Content continues to prove itself as an invaluable part of a marketing strategy, for B2Cs and B2Bs alike. Brands that make it their business to create and serve engaging, useful content can keep their audience interested, gain their trust, and establish themselves as an authority in their field.
Content strategy can be a major part of reaching business objectives – according to Semrush’s 2022 State of Content Marketing Global Report, more than three-quarters (78%) of brands that achieved their business goals have a documented content marketing strategy, while 81% of companies that did not reach their goals do not have one.
There’s a role for content throughout the entire customer lifecycle, though it has the most impact when it is delivered at the right moment, which is where email comes in.
Mapping the right content with the right point in the customer journey and delivering it through email can be extremely effective. With consistent delivery of quality, relevant and valuable content, you get better quality leads and customers who are more likely to stay with you, as well as the opportunity to learn more about your audience and what they want, continuing the virtuous cycle.
In this article, we’ll look at how you can effectively build content into your email strategy in three steps: mapping the customer journey, collating the right content, and bringing the two together in an email programme.
Step 1: Understanding the customer and mapping their journey
As is the case with every marketing campaign, the best place to start is with an understanding of your audience. As a first step, draw upon any insights you have about your existing customers to develop different personas, before plotting the journey they take with you from awareness to conversion and beyond.
Reflect on the prospect’s needs, challenges and concerns on each step of that journey. Then identify the points at which they will be most receptive to content from you and determine what that content should look like.
An important point to keep in mind is that your email and content strategy must be aligned with the company’s broader marketing goals. According a 2019 survey from the Content Marketing Institute, the two biggest benefits of a documented content marketing strategy are aligning teams around common missions or goals, and making it easier to determine which types of content to develop.
If your business objectives are well defined, then goals for the content strategy will more naturally follow. It also means you’re less likely to waste money and effort on campaigns that don’t deliver material results for the company.
Step 2: Bringing together the right content
By this point you should have a good idea of the content you need, and fortunately, there may be no need to create it from scratch. It may be far more efficient to update or repurpose content that already exists in the company, which you can track down with a content audit.

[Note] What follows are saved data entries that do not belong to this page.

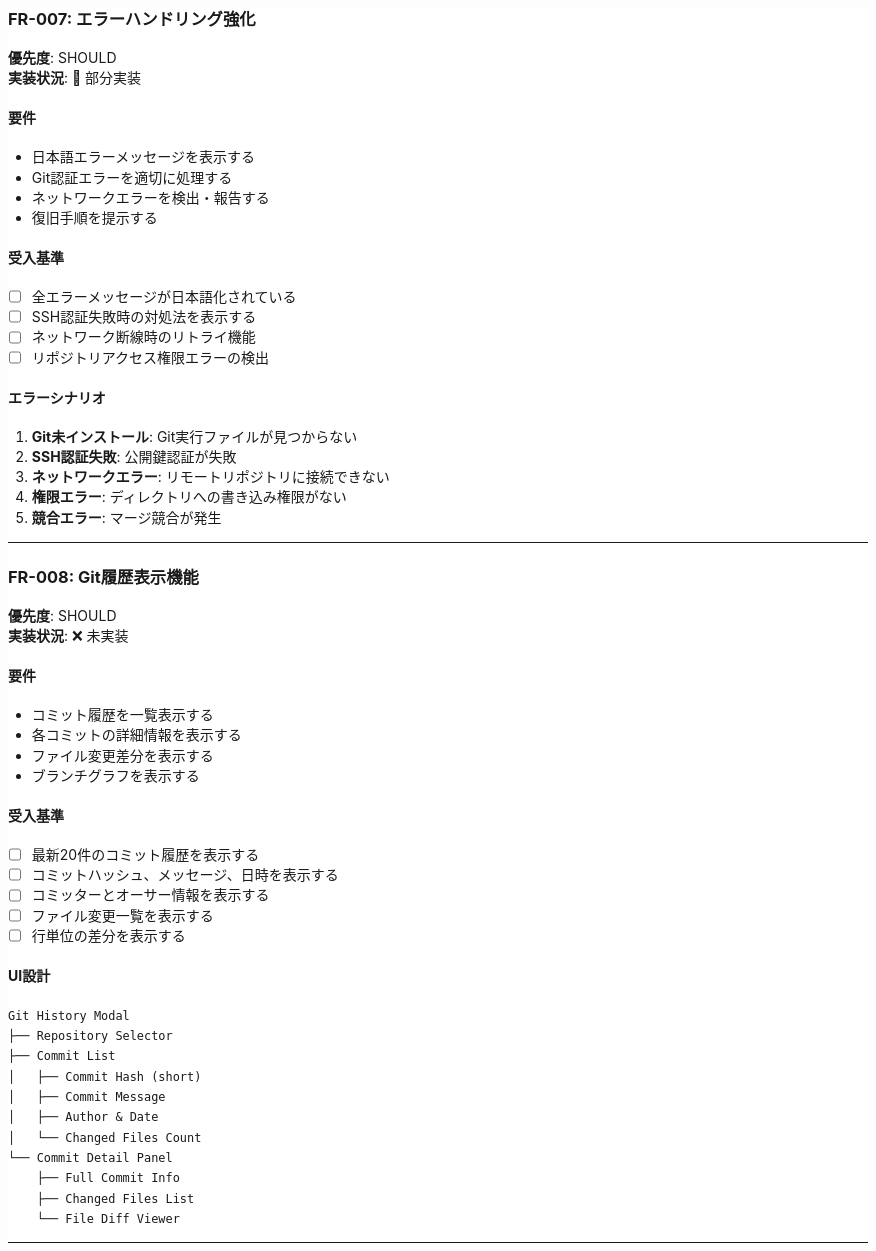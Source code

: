 
### FR-007: エラーハンドリング強化
**優先度**: SHOULD  
**実装状況**: 🔄 部分実装

#### 要件
- 日本語エラーメッセージを表示する
- Git認証エラーを適切に処理する
- ネットワークエラーを検出・報告する
- 復旧手順を提示する

#### 受入基準
- [ ] 全エラーメッセージが日本語化されている
- [ ] SSH認証失敗時の対処法を表示する
- [ ] ネットワーク断線時のリトライ機能
- [ ] リポジトリアクセス権限エラーの検出

#### エラーシナリオ
1. **Git未インストール**: Git実行ファイルが見つからない
2. **SSH認証失敗**: 公開鍵認証が失敗
3. **ネットワークエラー**: リモートリポジトリに接続できない
4. **権限エラー**: ディレクトリへの書き込み権限がない
5. **競合エラー**: マージ競合が発生

---

### FR-008: Git履歴表示機能
**優先度**: SHOULD  
**実装状況**: ❌ 未実装

#### 要件
- コミット履歴を一覧表示する
- 各コミットの詳細情報を表示する
- ファイル変更差分を表示する
- ブランチグラフを表示する

#### 受入基準
- [ ] 最新20件のコミット履歴を表示する
- [ ] コミットハッシュ、メッセージ、日時を表示する
- [ ] コミッターとオーサー情報を表示する
- [ ] ファイル変更一覧を表示する
- [ ] 行単位の差分を表示する

#### UI設計
```
Git History Modal
├── Repository Selector
├── Commit List
│   ├── Commit Hash (short)
│   ├── Commit Message
│   ├── Author & Date
│   └── Changed Files Count
└── Commit Detail Panel
    ├── Full Commit Info
    ├── Changed Files List
    └── File Diff Viewer
```

---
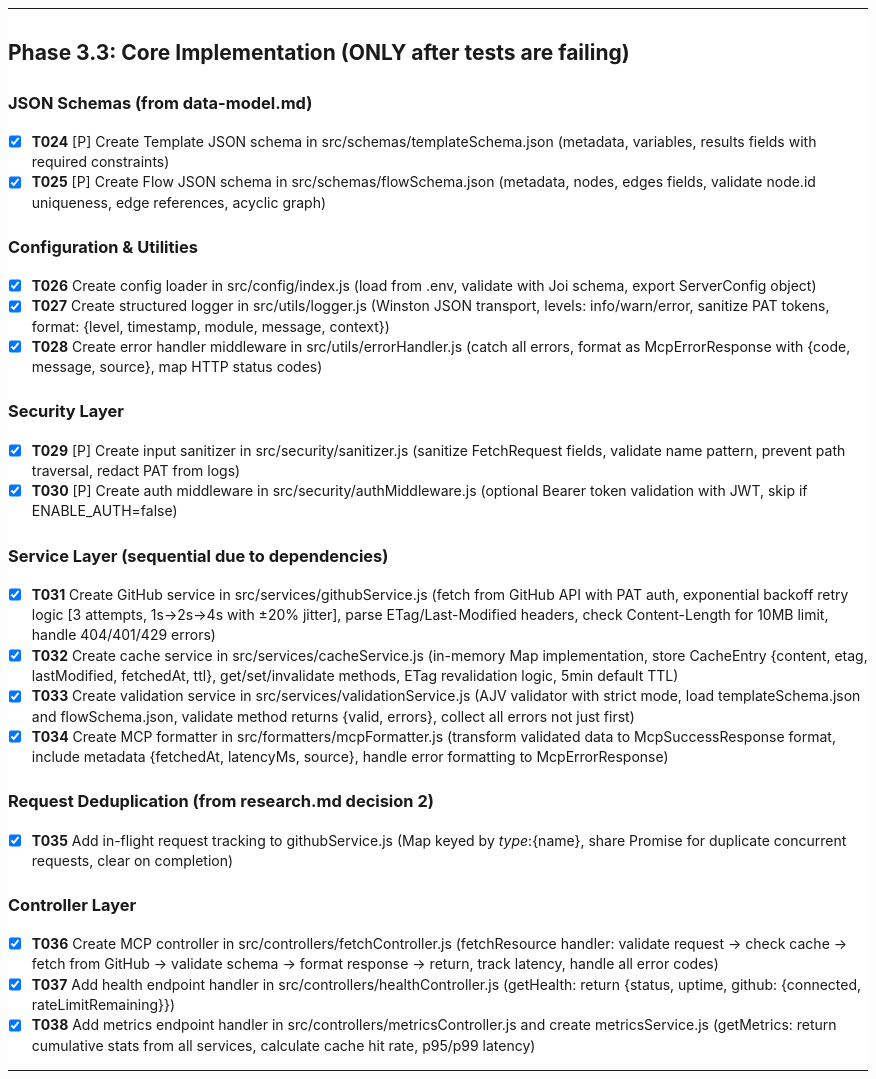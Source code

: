 
---

## Phase 3.3: Core Implementation (ONLY after tests are failing)

### JSON Schemas (from data-model.md)
- [x] **T024** [P] Create Template JSON schema in src/schemas/templateSchema.json (metadata, variables, results fields with required constraints)
- [x] **T025** [P] Create Flow JSON schema in src/schemas/flowSchema.json (metadata, nodes, edges fields, validate node.id uniqueness, edge references, acyclic graph)

### Configuration & Utilities
- [x] **T026** Create config loader in src/config/index.js (load from .env, validate with Joi schema, export ServerConfig object)
- [x] **T027** Create structured logger in src/utils/logger.js (Winston JSON transport, levels: info/warn/error, sanitize PAT tokens, format: {level, timestamp, module, message, context})
- [x] **T028** Create error handler middleware in src/utils/errorHandler.js (catch all errors, format as McpErrorResponse with {code, message, source}, map HTTP status codes)

### Security Layer
- [x] **T029** [P] Create input sanitizer in src/security/sanitizer.js (sanitize FetchRequest fields, validate name pattern, prevent path traversal, redact PAT from logs)
- [x] **T030** [P] Create auth middleware in src/security/authMiddleware.js (optional Bearer token validation with JWT, skip if ENABLE_AUTH=false)

### Service Layer (sequential due to dependencies)
- [x] **T031** Create GitHub service in src/services/githubService.js (fetch from GitHub API with PAT auth, exponential backoff retry logic [3 attempts, 1s→2s→4s with ±20% jitter], parse ETag/Last-Modified headers, check Content-Length for 10MB limit, handle 404/401/429 errors)
- [x] **T032** Create cache service in src/services/cacheService.js (in-memory Map implementation, store CacheEntry {content, etag, lastModified, fetchedAt, ttl}, get/set/invalidate methods, ETag revalidation logic, 5min default TTL)
- [x] **T033** Create validation service in src/services/validationService.js (AJV validator with strict mode, load templateSchema.json and flowSchema.json, validate method returns {valid, errors}, collect all errors not just first)
- [x] **T034** Create MCP formatter in src/formatters/mcpFormatter.js (transform validated data to McpSuccessResponse format, include metadata {fetchedAt, latencyMs, source}, handle error formatting to McpErrorResponse)

### Request Deduplication (from research.md decision 2)
- [x] **T035** Add in-flight request tracking to githubService.js (Map keyed by ${type}:${name}, share Promise for duplicate concurrent requests, clear on completion)

### Controller Layer
- [x] **T036** Create MCP controller in src/controllers/fetchController.js (fetchResource handler: validate request → check cache → fetch from GitHub → validate schema → format response → return, track latency, handle all error codes)
- [x] **T037** Add health endpoint handler in src/controllers/healthController.js (getHealth: return {status, uptime, github: {connected, rateLimitRemaining}})
- [x] **T038** Add metrics endpoint handler in src/controllers/metricsController.js and create metricsService.js (getMetrics: return cumulative stats from all services, calculate cache hit rate, p95/p99 latency)

---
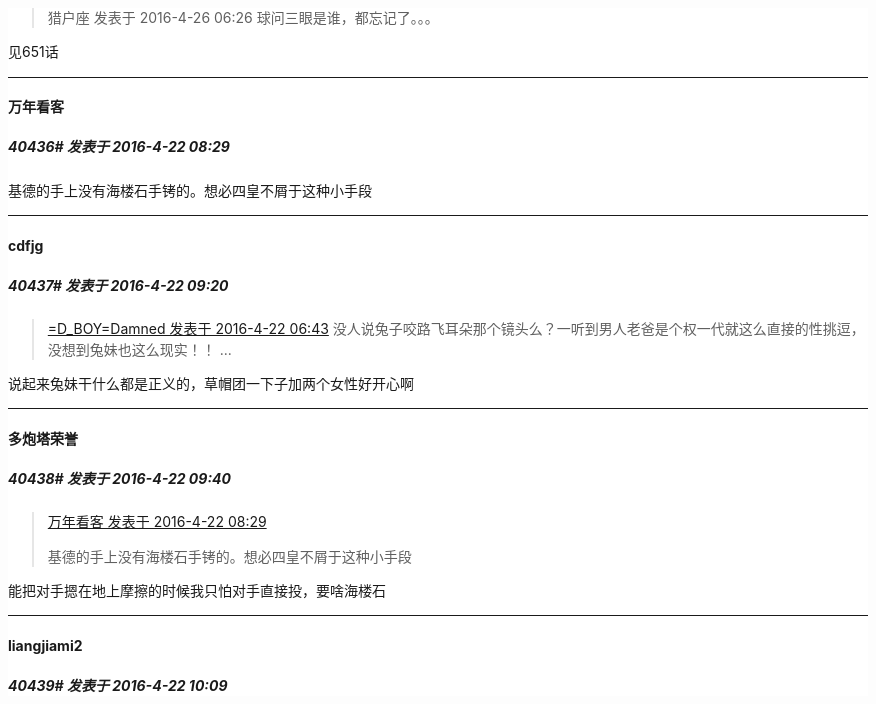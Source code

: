 
<blockquote>猎户座 发表于 2016-4-26 06:26
球问三眼是谁，都忘记了。。。</blockquote>
见651话







-----

####  万年看客  
##### 40436#       发表于 2016-4-22 08:29




基德的手上没有海楼石手铐的。想必四皇不屑于这种小手段







-----

####  cdfjg  
##### 40437#       发表于 2016-4-22 09:20



<blockquote><a href="httphttps://bbs.saraba1st.com/2b/forum.php?mod=redirect&amp;amp;goto=findpost&amp;amp;pid=32206008&amp;amp;ptid=98922" target="_blank">=D_BOY=Damned 发表于 2016-4-22 06:43</a>
没人说兔子咬路飞耳朵那个镜头么？一听到男人老爸是个权一代就这么直接的性挑逗，没想到兔妹也这么现实！！ ...</blockquote>
说起来兔妹干什么都是正义的，草帽团一下子加两个女性好开心啊







-----

####  多炮塔荣誉  
##### 40438#       发表于 2016-4-22 09:40



<blockquote><a href="httphttps://bbs.saraba1st.com/2b/forum.php?mod=redirect&amp;goto=findpost&amp;pid=32206388&amp;ptid=98922" target="_blank">万年看客 发表于 2016-4-22 08:29</a>

基德的手上没有海楼石手铐的。想必四皇不屑于这种小手段</blockquote>
能把对手摁在地上摩擦的时候我只怕对手直接投，要啥海楼石







-----

####  liangjiami2  
##### 40439#       发表于 2016-4-22 10:09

This is where you take stock of all the content you have on your site, such as blog posts, videos, guides, whitepapers and survey results, noting what content is performing well or tends to spur action.

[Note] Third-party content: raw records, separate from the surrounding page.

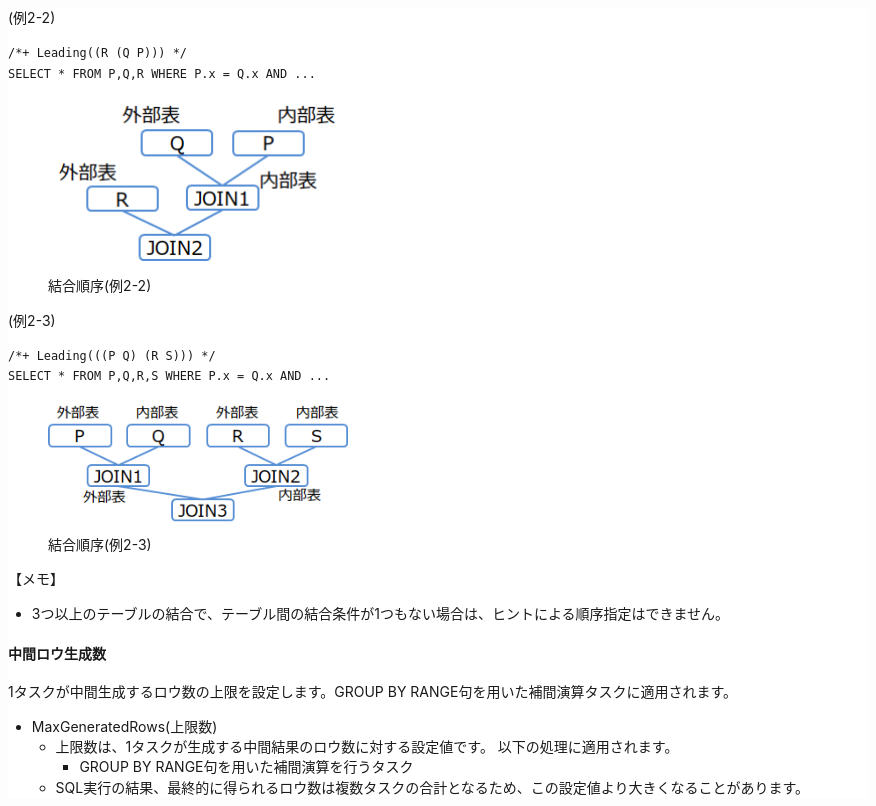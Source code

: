 
(例2-2)

``` example
/*+ Leading((R (Q P))) */
SELECT * FROM P,Q,R WHERE P.x = Q.x AND ...
```

<figure>
<img src="img/hint_leading2-2.png" alt="結合順序(例2-2)" width="300"/>
<figcaption>結合順序(例2-2)</figcaption>
</figure>


(例2-3)

``` example
/*+ Leading(((P Q) (R S))) */
SELECT * FROM P,Q,R,S WHERE P.x = Q.x AND ...
```

<figure>
<img src="img/hint_leading2-3.png" alt="結合順序(例2-3)" width="300"/>
<figcaption>結合順序(例2-3)</figcaption>
</figure>


【メモ】
-   3つ以上のテーブルの結合で、テーブル間の結合条件が1つもない場合は、ヒントによる順序指定はできません。

#### 中間ロウ生成数

1タスクが中間生成するロウ数の上限を設定します。GROUP BY RANGE句を用いた補間演算タスクに適用されます。

-  MaxGeneratedRows(上限数)
    - 上限数は、1タスクが生成する中間結果のロウ数に対する設定値です。
      以下の処理に適用されます。    
      - GROUP BY RANGE句を用いた補間演算を行うタスク
    - SQL実行の結果、最終的に得られるロウ数は複数タスクの合計となるため、この設定値より大きくなることがあります。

If it is necessary for you to make new content, ensure you’re thinking about who your audience are as individuals – where they work, their life stage, their challenges, what they value, where they get their information – as well as where they are on the customer journey, to guide what you create.
Step 3: Aligning content with the customer journey
After you have an understanding of the likely journey the prospect will take with you and the content to which they’ll be most receptive, it’s time to bring the two together with your email strategy.

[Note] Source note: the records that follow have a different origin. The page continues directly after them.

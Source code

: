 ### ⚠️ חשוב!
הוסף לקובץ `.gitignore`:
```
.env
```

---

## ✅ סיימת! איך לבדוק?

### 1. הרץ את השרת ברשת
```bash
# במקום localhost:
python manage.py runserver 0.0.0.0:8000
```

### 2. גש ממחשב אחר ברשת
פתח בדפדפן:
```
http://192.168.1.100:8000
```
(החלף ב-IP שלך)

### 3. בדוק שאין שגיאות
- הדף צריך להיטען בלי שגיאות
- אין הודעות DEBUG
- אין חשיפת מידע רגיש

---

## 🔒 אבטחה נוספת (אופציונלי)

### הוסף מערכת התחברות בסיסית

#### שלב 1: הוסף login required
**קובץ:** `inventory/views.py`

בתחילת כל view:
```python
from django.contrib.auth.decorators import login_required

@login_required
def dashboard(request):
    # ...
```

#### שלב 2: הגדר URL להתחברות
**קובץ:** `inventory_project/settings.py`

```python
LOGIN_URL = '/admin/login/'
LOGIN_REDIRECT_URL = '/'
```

With a bulk communication and marketing automation platform, like Everlytic, it’s possible to set up automated workflows that send emails in response to certain behaviours, ensuring the prospect receives the right content at the right time. Also, if you have segmentation in place, you can adapt the email and personalise the content within it to suit their profile, rendering it even more valuable.
For example, when the Independent Institute of Education (IIE), South Africa’s largest private higher education institution, wanted to convert prospective leads into applicants and ultimately registered students, they used Everlytic to build a series of emails to nurture those interested in further study.
A series of emails and texts were sent to contacts over time, which were triggered by their behaviour. The content of the messages, of which there were five variations, would reflect where the recipient was in the onboarding lifecycle. IIE attributed the campaign as a factor in the 20% growth in student numbers the following academic year. This paced approach also took some of the strain off their sales and marketing teams.